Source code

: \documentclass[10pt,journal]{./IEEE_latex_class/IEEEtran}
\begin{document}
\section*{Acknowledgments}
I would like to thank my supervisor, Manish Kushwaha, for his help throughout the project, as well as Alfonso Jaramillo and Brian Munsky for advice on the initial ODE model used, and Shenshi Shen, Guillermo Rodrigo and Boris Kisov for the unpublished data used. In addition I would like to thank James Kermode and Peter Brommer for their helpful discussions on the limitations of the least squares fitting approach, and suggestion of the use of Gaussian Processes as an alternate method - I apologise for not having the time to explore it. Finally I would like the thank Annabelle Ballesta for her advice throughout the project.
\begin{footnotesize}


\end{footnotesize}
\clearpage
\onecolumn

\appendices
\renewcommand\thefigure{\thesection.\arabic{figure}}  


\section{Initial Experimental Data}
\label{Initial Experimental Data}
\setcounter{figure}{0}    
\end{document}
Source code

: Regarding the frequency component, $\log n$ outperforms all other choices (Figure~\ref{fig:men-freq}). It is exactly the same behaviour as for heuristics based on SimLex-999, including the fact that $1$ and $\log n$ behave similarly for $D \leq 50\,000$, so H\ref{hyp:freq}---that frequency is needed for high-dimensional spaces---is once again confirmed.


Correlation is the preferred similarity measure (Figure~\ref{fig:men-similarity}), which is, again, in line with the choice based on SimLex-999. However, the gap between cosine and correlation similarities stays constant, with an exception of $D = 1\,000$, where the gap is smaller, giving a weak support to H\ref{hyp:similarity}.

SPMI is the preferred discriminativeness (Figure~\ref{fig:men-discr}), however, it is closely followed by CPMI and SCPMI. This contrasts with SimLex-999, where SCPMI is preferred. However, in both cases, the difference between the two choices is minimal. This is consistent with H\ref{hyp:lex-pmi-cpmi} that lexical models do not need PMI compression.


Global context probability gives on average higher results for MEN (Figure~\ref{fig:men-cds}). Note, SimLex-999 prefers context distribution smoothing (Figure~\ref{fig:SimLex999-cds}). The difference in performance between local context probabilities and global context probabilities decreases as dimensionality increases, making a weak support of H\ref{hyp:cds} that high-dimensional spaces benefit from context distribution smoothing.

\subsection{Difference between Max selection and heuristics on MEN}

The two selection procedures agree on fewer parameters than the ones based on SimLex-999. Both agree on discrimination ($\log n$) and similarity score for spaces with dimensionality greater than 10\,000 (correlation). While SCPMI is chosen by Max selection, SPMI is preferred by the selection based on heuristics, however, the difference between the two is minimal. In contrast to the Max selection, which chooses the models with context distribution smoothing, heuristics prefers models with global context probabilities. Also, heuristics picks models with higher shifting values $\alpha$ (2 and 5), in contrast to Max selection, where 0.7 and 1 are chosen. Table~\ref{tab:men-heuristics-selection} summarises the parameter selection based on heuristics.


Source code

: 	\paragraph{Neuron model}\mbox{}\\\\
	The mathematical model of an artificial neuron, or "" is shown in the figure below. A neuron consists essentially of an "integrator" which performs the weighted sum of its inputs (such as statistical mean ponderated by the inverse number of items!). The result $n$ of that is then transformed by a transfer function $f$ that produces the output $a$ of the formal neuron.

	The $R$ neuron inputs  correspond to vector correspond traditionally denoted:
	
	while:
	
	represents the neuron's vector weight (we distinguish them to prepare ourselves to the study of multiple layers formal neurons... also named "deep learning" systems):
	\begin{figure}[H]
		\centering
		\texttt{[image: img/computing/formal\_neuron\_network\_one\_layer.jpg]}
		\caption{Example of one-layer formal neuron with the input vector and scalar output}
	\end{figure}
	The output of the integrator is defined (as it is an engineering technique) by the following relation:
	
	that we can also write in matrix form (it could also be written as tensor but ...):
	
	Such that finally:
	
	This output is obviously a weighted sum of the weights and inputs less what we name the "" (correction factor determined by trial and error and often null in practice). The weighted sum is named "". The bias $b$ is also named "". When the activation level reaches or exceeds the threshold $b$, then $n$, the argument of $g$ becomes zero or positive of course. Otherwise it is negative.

- PROBLEM TO SOLVE
Copy out every line from the records that has the word "footnotesize".

- SOLUTION TO THIS TASK
\begin{footnotesize}
\end{footnotesize}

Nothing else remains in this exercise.